- What you need to do -
Work through the data below and state how many lines contain "files", giving that number alone.

- Entries provided -
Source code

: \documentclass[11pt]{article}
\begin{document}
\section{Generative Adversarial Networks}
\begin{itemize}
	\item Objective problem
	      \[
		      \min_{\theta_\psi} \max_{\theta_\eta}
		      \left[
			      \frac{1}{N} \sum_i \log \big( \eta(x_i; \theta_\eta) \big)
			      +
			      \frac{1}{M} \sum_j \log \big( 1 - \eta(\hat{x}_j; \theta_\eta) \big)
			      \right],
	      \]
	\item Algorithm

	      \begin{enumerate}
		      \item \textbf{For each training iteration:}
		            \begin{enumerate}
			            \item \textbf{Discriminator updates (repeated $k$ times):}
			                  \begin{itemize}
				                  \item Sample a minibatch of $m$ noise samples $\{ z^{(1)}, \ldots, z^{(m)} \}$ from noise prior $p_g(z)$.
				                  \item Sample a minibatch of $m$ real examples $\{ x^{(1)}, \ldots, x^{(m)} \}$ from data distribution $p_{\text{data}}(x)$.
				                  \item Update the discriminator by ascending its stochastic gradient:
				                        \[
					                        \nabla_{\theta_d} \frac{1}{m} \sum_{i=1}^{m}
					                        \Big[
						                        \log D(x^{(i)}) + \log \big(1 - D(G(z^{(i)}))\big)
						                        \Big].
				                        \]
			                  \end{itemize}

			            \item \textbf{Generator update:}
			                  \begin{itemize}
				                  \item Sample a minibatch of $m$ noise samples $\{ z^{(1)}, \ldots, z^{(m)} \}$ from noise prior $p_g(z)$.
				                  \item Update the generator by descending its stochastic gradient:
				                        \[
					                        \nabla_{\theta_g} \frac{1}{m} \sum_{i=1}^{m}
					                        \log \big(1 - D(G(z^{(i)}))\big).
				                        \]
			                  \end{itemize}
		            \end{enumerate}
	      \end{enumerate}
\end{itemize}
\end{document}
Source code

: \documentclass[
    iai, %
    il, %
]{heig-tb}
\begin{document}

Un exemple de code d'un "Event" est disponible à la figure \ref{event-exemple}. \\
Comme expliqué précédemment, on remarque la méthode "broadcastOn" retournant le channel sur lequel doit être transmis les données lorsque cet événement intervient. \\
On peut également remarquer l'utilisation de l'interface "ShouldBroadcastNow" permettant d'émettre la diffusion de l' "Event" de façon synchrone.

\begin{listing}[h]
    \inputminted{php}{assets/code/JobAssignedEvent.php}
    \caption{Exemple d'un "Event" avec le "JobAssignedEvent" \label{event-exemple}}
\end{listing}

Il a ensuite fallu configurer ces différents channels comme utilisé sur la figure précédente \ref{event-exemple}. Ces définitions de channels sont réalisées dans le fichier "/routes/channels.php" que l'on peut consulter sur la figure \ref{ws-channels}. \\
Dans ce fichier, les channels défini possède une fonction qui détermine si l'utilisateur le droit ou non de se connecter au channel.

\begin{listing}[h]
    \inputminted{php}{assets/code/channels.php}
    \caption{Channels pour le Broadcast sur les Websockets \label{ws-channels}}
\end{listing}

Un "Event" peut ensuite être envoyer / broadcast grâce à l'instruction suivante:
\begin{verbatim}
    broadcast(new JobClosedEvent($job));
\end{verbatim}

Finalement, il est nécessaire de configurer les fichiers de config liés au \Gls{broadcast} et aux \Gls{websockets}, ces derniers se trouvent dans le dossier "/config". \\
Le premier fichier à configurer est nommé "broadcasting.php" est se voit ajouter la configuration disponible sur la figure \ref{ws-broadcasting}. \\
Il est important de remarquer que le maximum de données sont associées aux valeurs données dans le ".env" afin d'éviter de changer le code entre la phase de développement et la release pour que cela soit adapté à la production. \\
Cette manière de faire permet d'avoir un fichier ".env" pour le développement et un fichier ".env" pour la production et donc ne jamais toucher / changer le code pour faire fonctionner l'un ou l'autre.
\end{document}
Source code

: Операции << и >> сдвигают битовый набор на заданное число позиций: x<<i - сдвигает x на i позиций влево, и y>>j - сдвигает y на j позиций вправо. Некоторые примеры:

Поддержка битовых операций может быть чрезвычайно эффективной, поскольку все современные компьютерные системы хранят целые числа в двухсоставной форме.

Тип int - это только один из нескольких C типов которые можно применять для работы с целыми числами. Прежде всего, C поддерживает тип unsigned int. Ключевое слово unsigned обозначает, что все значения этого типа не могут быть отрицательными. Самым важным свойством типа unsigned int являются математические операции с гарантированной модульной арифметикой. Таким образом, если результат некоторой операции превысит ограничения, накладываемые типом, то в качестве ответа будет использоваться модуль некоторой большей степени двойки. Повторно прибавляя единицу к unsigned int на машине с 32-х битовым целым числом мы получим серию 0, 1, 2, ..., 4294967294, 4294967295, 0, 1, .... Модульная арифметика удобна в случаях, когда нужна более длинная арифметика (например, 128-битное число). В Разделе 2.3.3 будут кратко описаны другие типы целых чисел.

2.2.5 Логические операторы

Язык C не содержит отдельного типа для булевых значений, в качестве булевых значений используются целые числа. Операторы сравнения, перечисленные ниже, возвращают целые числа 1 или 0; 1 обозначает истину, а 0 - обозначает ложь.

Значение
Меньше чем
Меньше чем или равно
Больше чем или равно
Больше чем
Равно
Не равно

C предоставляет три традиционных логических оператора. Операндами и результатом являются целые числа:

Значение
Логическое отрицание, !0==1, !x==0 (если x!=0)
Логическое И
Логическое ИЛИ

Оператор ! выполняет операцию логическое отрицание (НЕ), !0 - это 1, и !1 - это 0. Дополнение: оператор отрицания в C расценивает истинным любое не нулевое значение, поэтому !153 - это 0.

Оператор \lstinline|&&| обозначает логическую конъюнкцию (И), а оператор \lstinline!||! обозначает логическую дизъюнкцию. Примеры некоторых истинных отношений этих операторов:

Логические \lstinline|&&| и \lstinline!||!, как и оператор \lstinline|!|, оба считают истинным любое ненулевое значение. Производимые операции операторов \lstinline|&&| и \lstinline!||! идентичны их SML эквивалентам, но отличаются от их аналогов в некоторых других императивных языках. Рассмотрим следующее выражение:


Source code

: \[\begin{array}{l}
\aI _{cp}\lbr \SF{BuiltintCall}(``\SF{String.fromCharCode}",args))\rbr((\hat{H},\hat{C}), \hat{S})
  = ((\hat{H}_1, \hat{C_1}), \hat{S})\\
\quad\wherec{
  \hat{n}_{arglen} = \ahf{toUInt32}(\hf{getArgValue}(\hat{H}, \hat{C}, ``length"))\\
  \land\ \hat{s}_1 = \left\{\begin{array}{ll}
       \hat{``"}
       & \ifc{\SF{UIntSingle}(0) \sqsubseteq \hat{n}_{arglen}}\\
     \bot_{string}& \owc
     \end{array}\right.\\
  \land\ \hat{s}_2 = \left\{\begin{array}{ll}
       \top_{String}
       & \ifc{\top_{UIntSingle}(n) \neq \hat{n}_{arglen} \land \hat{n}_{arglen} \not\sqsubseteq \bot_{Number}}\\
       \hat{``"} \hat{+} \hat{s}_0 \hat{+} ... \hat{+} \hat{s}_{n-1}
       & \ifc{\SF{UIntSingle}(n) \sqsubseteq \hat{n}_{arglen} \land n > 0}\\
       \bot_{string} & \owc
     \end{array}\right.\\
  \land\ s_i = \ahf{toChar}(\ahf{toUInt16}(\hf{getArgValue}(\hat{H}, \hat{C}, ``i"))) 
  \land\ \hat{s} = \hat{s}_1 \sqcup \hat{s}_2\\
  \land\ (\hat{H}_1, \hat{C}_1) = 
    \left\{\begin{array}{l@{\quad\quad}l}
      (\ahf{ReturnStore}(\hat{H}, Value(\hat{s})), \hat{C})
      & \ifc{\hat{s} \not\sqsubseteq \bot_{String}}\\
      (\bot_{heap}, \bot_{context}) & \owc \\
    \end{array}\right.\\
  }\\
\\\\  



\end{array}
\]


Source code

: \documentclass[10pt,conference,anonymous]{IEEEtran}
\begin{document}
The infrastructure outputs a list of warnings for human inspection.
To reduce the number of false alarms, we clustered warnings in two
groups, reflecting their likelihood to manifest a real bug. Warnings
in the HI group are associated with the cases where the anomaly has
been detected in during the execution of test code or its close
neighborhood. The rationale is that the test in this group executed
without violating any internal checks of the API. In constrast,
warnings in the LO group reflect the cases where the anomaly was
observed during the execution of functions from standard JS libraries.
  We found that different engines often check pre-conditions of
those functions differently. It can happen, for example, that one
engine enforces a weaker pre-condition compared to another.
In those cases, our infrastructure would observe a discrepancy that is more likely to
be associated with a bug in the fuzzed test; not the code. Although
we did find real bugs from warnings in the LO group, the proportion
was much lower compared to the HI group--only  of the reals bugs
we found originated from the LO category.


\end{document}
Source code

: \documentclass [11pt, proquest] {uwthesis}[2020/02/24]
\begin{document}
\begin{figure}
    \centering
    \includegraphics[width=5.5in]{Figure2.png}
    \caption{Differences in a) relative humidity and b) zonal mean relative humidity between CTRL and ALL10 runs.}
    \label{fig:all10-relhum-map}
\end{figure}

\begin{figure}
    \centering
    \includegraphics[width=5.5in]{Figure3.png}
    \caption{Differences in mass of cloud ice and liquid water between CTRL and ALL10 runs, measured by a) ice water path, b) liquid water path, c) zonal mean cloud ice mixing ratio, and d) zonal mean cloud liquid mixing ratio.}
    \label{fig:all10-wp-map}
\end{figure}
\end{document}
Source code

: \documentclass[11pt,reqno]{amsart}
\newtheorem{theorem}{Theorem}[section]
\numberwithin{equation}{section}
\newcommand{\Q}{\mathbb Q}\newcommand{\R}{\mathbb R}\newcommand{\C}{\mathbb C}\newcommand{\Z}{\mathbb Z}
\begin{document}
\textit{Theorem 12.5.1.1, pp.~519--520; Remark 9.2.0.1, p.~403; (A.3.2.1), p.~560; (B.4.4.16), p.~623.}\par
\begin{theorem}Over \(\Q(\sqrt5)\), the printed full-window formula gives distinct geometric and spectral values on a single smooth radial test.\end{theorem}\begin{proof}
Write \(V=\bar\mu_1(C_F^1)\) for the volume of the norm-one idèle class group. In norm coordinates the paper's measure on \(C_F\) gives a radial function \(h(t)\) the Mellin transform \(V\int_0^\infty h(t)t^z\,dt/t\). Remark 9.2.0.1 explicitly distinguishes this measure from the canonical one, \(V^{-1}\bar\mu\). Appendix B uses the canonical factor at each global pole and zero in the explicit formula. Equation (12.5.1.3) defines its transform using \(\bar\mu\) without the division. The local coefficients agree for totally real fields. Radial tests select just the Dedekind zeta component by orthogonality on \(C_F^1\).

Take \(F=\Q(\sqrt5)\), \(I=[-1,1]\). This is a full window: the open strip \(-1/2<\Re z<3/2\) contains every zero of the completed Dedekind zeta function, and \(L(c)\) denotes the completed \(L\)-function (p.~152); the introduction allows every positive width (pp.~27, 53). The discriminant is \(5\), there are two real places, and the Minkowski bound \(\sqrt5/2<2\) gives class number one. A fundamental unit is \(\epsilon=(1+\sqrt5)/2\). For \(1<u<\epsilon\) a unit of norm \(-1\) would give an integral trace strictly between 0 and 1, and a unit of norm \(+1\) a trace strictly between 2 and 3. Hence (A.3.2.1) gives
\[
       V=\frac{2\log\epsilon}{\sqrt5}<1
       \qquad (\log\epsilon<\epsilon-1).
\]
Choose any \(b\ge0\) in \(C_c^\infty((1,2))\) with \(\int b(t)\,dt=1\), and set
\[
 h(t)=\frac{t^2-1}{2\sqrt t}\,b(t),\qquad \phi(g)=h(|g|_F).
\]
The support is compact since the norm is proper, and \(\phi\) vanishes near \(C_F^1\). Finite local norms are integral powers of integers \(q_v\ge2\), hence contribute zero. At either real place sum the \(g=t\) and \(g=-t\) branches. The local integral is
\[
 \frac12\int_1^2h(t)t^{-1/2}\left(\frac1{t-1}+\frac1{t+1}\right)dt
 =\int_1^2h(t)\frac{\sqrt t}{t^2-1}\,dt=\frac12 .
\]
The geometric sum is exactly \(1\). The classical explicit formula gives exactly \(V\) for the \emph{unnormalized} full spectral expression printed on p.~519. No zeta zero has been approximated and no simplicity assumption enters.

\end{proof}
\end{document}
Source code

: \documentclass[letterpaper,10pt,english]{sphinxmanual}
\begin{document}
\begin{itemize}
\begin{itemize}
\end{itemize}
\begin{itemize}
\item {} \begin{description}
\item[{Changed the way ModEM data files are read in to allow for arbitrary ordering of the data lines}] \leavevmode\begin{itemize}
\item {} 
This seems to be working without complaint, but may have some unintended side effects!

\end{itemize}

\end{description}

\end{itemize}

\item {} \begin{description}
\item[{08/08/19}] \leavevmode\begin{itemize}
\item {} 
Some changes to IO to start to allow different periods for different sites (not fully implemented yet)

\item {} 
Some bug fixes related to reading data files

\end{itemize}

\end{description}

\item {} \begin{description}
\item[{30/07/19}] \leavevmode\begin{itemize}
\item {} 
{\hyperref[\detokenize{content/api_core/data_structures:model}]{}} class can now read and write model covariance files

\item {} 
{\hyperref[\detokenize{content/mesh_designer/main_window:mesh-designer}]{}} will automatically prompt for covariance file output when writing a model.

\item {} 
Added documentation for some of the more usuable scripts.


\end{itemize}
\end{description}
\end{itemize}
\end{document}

- Solution for this problem -
3